Work required - Make an exact copy of the entries below with the pictures removed.

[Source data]
====

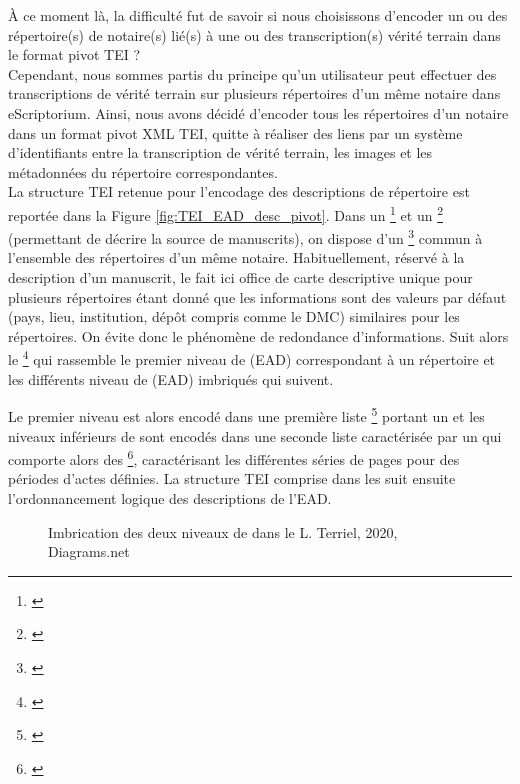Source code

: À ce moment là, la difficulté fut de savoir si nous choisissons d'encoder un ou des répertoire(s) de notaire(s) lié(s) à une ou des transcription(s) vérité terrain dans le format pivot TEI ?\\

Cependant, nous sommes partis du principe qu'un utilisateur peut effectuer des transcriptions de vérité terrain sur plusieurs répertoires d'un même notaire dans eScriptorium. Ainsi, nous avons décidé d'encoder tous les répertoires d'un notaire dans un format pivot XML TEI, quitte à réaliser des liens par un système d'identifiants entre la transcription de vérité terrain, les images et les métadonnées du répertoire correspondantes.\\

La structure TEI retenue pour l'encodage des descriptions de répertoire est reportée dans la Figure \ref{fig:TEI_EAD_desc_pivot}. Dans un \footnote{\cite{tei_tei_nodate-6}} et un \footnote{\cite{tei_tei_nodate-4}} (permettant de décrire la source de manuscrits), on dispose d'un \footnote{\cite{tei_tei_nodate-22}} commun à l'ensemble des répertoires d'un même notaire. Habituellement, réservé à la description d'un manuscrit, le  fait ici office de carte descriptive unique pour plusieurs répertoires étant donné que les informations sont des valeurs par défaut (pays, lieu, institution, dépôt compris comme le DMC) similaires pour les répertoires. On évite donc le phénomène de redondance d'informations. Suit alors le \footnote{\cite{tei_tei_nodate-5}} qui rassemble le premier niveau de  (EAD) correspondant à un répertoire et les différents niveau de  (EAD) imbriqués qui suivent. 

Le premier niveau est alors encodé dans une première liste \footnote{\cite{tei_tei_nodate-21}} portant un   et les niveaux inférieurs de  sont encodés dans une seconde liste  caractérisée par un   qui comporte alors des \footnote{\cite{tei_tei_nodate-20}}, caractérisant les différentes séries de pages pour des périodes d'actes définies. La structure TEI comprise dans les  suit ensuite l'ordonnancement logique des descriptions de l'EAD.

\begin{wrapfigure}[20]{l}{11cm}
    \centering
    \centerline{}
    \caption{Imbrication des deux niveaux de  dans le  \textcopyright L. Terriel, 2020, Diagrams.net}
    \label{fig:metaliste}
\end{wrapfigure}

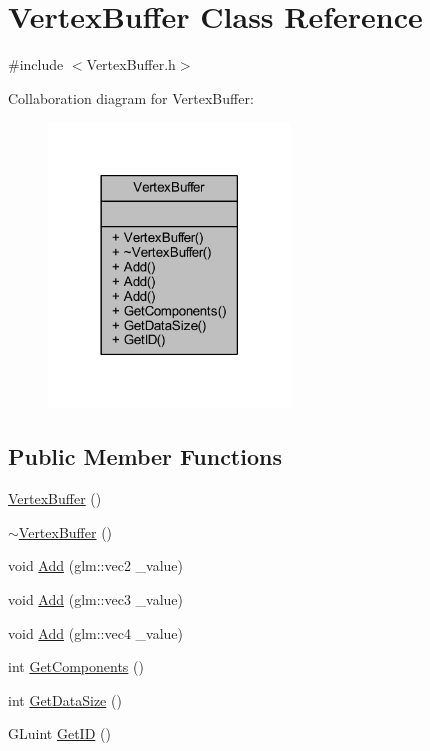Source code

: \hypertarget{class_vertex_buffer}{}\section{Vertex\+Buffer Class Reference}
\label{class_vertex_buffer}


{\ttfamily \#include $<$Vertex\+Buffer.\+h$>$}



Collaboration diagram for Vertex\+Buffer\+:
\nopagebreak
\begin{figure}[H]
\begin{center}
\leavevmode
\includegraphics[width=182pt]{class_vertex_buffer__coll__graph}
\end{center}
\end{figure}
\subsection*{Public Member Functions}
\begin{DoxyCompactItemize}
\item 
\mbox{\hyperlink{class_vertex_buffer_adb25d82a47ad82d5b69a75ac111401b8}{Vertex\+Buffer}} ()
\item 
\mbox{\hyperlink{class_vertex_buffer_a5216726fdd43b2ae8e1439e347717fdd}{$\sim$\+Vertex\+Buffer}} ()
\item 
void \mbox{\hyperlink{class_vertex_buffer_ac184944124f0496e2df432d09529cfb8}{Add}} (glm\+::vec2 \+\_\+value)
\item 
void \mbox{\hyperlink{class_vertex_buffer_a4e777f9d6b55c794e2c325ac78e65260}{Add}} (glm\+::vec3 \+\_\+value)
\item 
void \mbox{\hyperlink{class_vertex_buffer_ae5e3477013c5077ef79e5a61b990f0a0}{Add}} (glm\+::vec4 \+\_\+value)
\item 
int \mbox{\hyperlink{class_vertex_buffer_a214c873c9266454c86ecff510fa0625a}{Get\+Components}} ()
\item 
int \mbox{\hyperlink{class_vertex_buffer_a5fce06eb2e00088163f3217b139cc460}{Get\+Data\+Size}} ()
\item 
G\+Luint \mbox{\hyperlink{class_vertex_buffer_a1f73043d77c8680af3eb9ddf8250ec35}{Get\+ID}} ()
\end{DoxyCompactItemize}


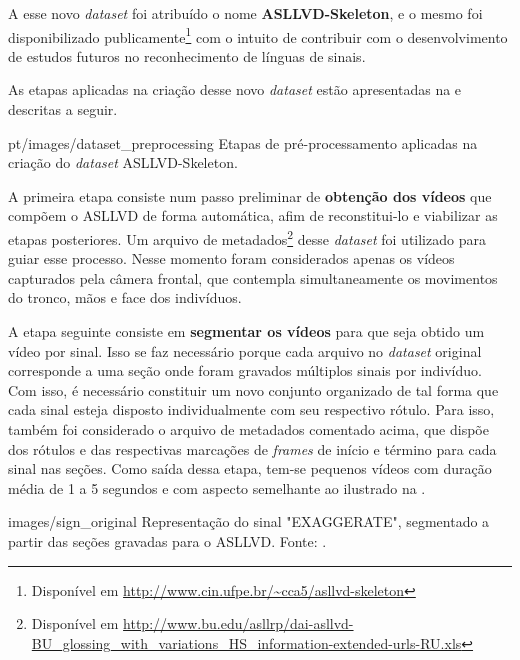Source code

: A esse novo \textit{dataset} foi atribuído o nome \textbf{ASLLVD-Skeleton}, e o mesmo foi disponibilizado publicamente\footnote{
    Disponível em \url{http://www.cin.ufpe.br/~cca5/asllvd-skeleton}
} com o intuito de contribuir com o desenvolvimento de estudos futuros no reconhecimento de línguas de sinais.

As etapas aplicadas na criação desse novo \textit{dataset} estão apresentadas na  e descritas a seguir.

    {pt/images/dataset_preprocessing}
    {Etapas de pré-processamento aplicadas na criação do \textit{dataset} ASLLVD-Skeleton.}

A primeira etapa consiste num passo preliminar de \textbf{obtenção dos vídeos} que compõem o ASLLVD de forma automática, afim de reconstitui-lo e viabilizar as etapas posteriores. Um arquivo de metadados\footnote{
    Disponível em \url{http://www.bu.edu/asllrp/dai-asllvd-BU_glossing_with_variations_HS_information-extended-urls-RU.xls}
} desse \textit{dataset} foi utilizado para guiar esse processo. Nesse momento foram considerados apenas os vídeos capturados pela câmera frontal, que contempla simultaneamente os movimentos do tronco, mãos e face dos indivíduos.

A etapa seguinte consiste em \textbf{segmentar os vídeos} para que seja obtido um vídeo por sinal. Isso se faz necessário porque cada arquivo no \textit{dataset} original corresponde a uma seção onde foram gravados múltiplos sinais por indivíduo. Com isso, é necessário constituir um novo conjunto organizado de tal forma que cada sinal esteja disposto individualmente com seu respectivo rótulo. Para isso, também foi considerado o arquivo de metadados comentado acima, que dispõe dos rótulos e das respectivas marcações de \textit{frames} de início e término para cada sinal nas seções. Como saída dessa etapa, tem-se pequenos vídeos com duração média de 1 a 5 segundos e com aspecto semelhante ao ilustrado na .

    {images/sign_original}
    {Representação do sinal "EXAGGERATE", segmentado a partir das seções gravadas para o ASLLVD. Fonte: \cite{athitsos-asllvd-2008}.}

====

Finished task -
Source code

: À ce moment là, la difficulté fut de savoir si nous choisissons d'encoder un ou des répertoire(s) de notaire(s) lié(s) à une ou des transcription(s) vérité terrain dans le format pivot TEI ?\\

Cependant, nous sommes partis du principe qu'un utilisateur peut effectuer des transcriptions de vérité terrain sur plusieurs répertoires d'un même notaire dans eScriptorium. Ainsi, nous avons décidé d'encoder tous les répertoires d'un notaire dans un format pivot XML TEI, quitte à réaliser des liens par un système d'identifiants entre la transcription de vérité terrain, les images et les métadonnées du répertoire correspondantes.\\

La structure TEI retenue pour l'encodage des descriptions de répertoire est reportée dans la Figure \ref{fig:TEI_EAD_desc_pivot}. Dans un \footnote{\cite{tei_tei_nodate-6}} et un \footnote{\cite{tei_tei_nodate-4}} (permettant de décrire la source de manuscrits), on dispose d'un \footnote{\cite{tei_tei_nodate-22}} commun à l'ensemble des répertoires d'un même notaire. Habituellement, réservé à la description d'un manuscrit, le  fait ici office de carte descriptive unique pour plusieurs répertoires étant donné que les informations sont des valeurs par défaut (pays, lieu, institution, dépôt compris comme le DMC) similaires pour les répertoires. On évite donc le phénomène de redondance d'informations. Suit alors le \footnote{\cite{tei_tei_nodate-5}} qui rassemble le premier niveau de  (EAD) correspondant à un répertoire et les différents niveau de  (EAD) imbriqués qui suivent. 

Le premier niveau est alors encodé dans une première liste \footnote{\cite{tei_tei_nodate-21}} portant un   et les niveaux inférieurs de  sont encodés dans une seconde liste  caractérisée par un   qui comporte alors des \footnote{\cite{tei_tei_nodate-20}}, caractérisant les différentes séries de pages pour des périodes d'actes définies. La structure TEI comprise dans les  suit ensuite l'ordonnancement logique des descriptions de l'EAD.

\begin{wrapfigure}[20]{l}{11cm}
    \centering
    \centerline{}
    \caption{Imbrication des deux niveaux de  dans le  \textcopyright L. Terriel, 2020, Diagrams.net}
    \label{fig:metaliste}
\end{wrapfigure}

Source code

: \hypertarget{class_vertex_buffer}{}\section{Vertex\+Buffer Class Reference}
\label{class_vertex_buffer}


{\ttfamily \#include $<$Vertex\+Buffer.\+h$>$}



Collaboration diagram for Vertex\+Buffer\+:
\nopagebreak
\begin{figure}[H]
\begin{center}
\leavevmode
\includegraphics[width=182pt]{class_vertex_buffer__coll__graph}
\end{center}
\end{figure}
\subsection*{Public Member Functions}
\begin{DoxyCompactItemize}
\item 
\mbox{\hyperlink{class_vertex_buffer_adb25d82a47ad82d5b69a75ac111401b8}{Vertex\+Buffer}} ()
\item 
\mbox{\hyperlink{class_vertex_buffer_a5216726fdd43b2ae8e1439e347717fdd}{$\sim$\+Vertex\+Buffer}} ()
\item 
void \mbox{\hyperlink{class_vertex_buffer_ac184944124f0496e2df432d09529cfb8}{Add}} (glm\+::vec2 \+\_\+value)
\item 
void \mbox{\hyperlink{class_vertex_buffer_a4e777f9d6b55c794e2c325ac78e65260}{Add}} (glm\+::vec3 \+\_\+value)
\item 
void \mbox{\hyperlink{class_vertex_buffer_ae5e3477013c5077ef79e5a61b990f0a0}{Add}} (glm\+::vec4 \+\_\+value)
\item 
int \mbox{\hyperlink{class_vertex_buffer_a214c873c9266454c86ecff510fa0625a}{Get\+Components}} ()
\item 
int \mbox{\hyperlink{class_vertex_buffer_a5fce06eb2e00088163f3217b139cc460}{Get\+Data\+Size}} ()
\item 
G\+Luint \mbox{\hyperlink{class_vertex_buffer_a1f73043d77c8680af3eb9ddf8250ec35}{Get\+ID}} ()
\end{DoxyCompactItemize}


Source code

: A esse novo \textit{dataset} foi atribuído o nome \textbf{ASLLVD-Skeleton}, e o mesmo foi disponibilizado publicamente\footnote{
    Disponível em \url{http://www.cin.ufpe.br/~cca5/asllvd-skeleton}
} com o intuito de contribuir com o desenvolvimento de estudos futuros no reconhecimento de línguas de sinais.

As etapas aplicadas na criação desse novo \textit{dataset} estão apresentadas na  e descritas a seguir.

    {pt/images/dataset_preprocessing}
    {Etapas de pré-processamento aplicadas na criação do \textit{dataset} ASLLVD-Skeleton.}

A primeira etapa consiste num passo preliminar de \textbf{obtenção dos vídeos} que compõem o ASLLVD de forma automática, afim de reconstitui-lo e viabilizar as etapas posteriores. Um arquivo de metadados\footnote{
    Disponível em \url{http://www.bu.edu/asllrp/dai-asllvd-BU_glossing_with_variations_HS_information-extended-urls-RU.xls}
} desse \textit{dataset} foi utilizado para guiar esse processo. Nesse momento foram considerados apenas os vídeos capturados pela câmera frontal, que contempla simultaneamente os movimentos do tronco, mãos e face dos indivíduos.

A etapa seguinte consiste em \textbf{segmentar os vídeos} para que seja obtido um vídeo por sinal. Isso se faz necessário porque cada arquivo no \textit{dataset} original corresponde a uma seção onde foram gravados múltiplos sinais por indivíduo. Com isso, é necessário constituir um novo conjunto organizado de tal forma que cada sinal esteja disposto individualmente com seu respectivo rótulo. Para isso, também foi considerado o arquivo de metadados comentado acima, que dispõe dos rótulos e das respectivas marcações de \textit{frames} de início e término para cada sinal nas seções. Como saída dessa etapa, tem-se pequenos vídeos com duração média de 1 a 5 segundos e com aspecto semelhante ao ilustrado na .

    {images/sign_original}
    {Representação do sinal "EXAGGERATE", segmentado a partir das seções gravadas para o ASLLVD. Fonte: \cite{athitsos-asllvd-2008}.}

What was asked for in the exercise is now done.